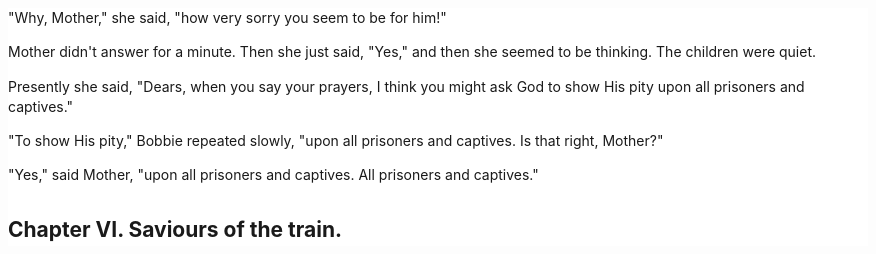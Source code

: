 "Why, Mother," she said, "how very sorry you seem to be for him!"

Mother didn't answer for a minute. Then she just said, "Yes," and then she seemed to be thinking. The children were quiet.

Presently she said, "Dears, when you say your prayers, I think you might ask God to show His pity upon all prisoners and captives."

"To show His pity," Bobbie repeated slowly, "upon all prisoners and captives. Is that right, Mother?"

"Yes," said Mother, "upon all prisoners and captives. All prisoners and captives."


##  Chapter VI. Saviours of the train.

==

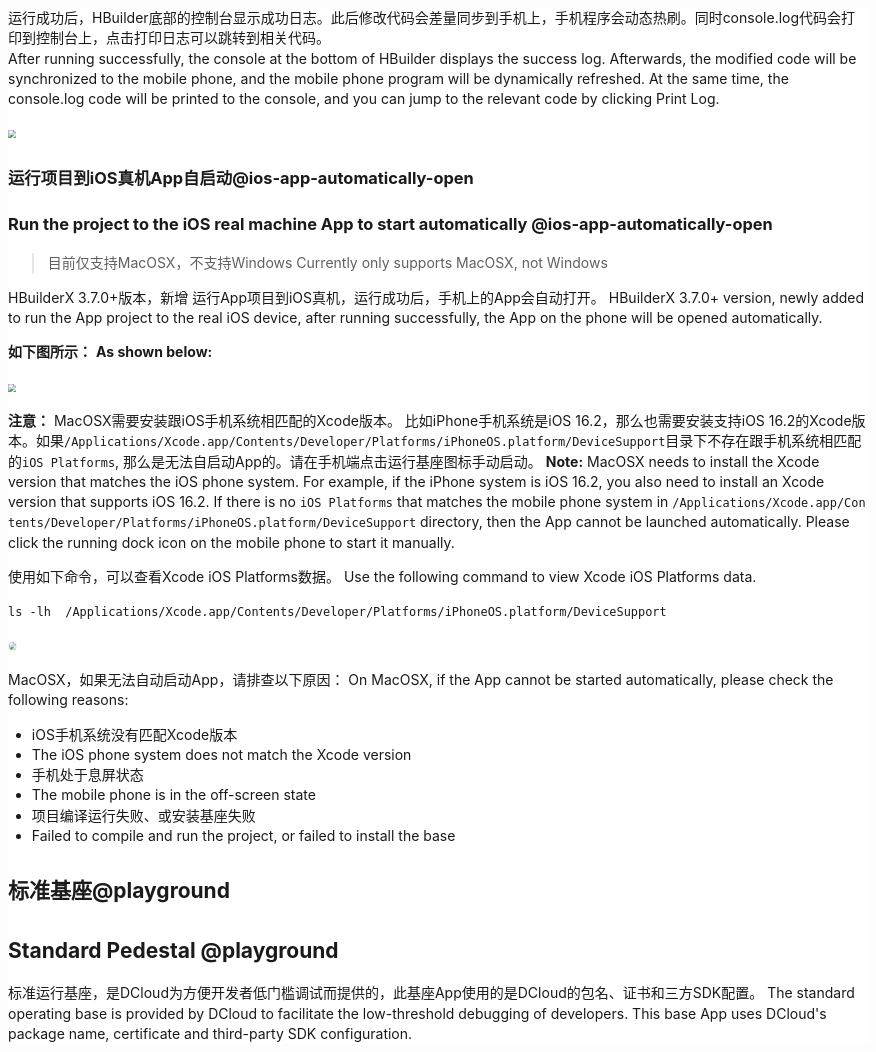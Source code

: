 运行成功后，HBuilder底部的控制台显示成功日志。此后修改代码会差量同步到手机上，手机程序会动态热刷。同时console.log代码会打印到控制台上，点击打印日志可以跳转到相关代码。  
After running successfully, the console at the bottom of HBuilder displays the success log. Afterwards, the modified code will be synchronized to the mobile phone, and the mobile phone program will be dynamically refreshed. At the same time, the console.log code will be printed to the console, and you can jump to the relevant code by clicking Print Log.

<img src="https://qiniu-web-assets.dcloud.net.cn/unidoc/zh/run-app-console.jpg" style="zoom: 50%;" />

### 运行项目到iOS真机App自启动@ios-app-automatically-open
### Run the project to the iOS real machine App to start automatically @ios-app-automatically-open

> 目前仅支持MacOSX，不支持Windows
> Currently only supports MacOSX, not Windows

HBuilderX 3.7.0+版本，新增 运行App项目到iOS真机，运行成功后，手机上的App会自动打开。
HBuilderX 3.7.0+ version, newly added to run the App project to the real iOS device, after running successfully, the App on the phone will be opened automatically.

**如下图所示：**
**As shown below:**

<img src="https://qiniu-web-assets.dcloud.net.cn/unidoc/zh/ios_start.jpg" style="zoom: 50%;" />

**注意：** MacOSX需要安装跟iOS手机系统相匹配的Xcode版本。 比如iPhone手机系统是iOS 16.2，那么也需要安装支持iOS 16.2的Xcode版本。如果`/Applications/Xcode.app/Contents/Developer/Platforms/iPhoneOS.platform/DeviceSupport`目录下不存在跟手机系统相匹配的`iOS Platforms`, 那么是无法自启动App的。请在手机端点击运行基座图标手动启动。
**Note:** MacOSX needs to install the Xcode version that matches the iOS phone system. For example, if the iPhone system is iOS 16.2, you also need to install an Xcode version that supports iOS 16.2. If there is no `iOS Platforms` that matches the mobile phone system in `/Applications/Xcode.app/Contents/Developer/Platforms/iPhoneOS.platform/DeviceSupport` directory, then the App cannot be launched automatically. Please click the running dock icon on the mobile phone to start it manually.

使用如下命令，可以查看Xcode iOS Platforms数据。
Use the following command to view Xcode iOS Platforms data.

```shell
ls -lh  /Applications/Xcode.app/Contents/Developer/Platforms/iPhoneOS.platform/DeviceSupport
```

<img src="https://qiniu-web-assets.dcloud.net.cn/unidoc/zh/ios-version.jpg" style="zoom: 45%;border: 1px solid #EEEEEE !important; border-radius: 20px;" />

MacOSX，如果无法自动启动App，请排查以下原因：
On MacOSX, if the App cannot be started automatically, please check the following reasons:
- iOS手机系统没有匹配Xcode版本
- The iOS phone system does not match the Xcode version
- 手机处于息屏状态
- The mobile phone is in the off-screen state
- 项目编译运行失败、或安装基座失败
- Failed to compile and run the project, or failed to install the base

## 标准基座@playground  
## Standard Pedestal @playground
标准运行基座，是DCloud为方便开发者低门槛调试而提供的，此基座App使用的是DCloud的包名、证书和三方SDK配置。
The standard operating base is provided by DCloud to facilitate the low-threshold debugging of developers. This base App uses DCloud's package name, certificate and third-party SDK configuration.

About this exercise — The job is to copy each line from the material above that holds the word "base".

Exercise solution —
- Failed to compile and run the project, or failed to install the base
The standard operating base is provided by DCloud to facilitate the low-threshold debugging of developers. This base App uses DCloud's package name, certificate and third-party SDK configuration.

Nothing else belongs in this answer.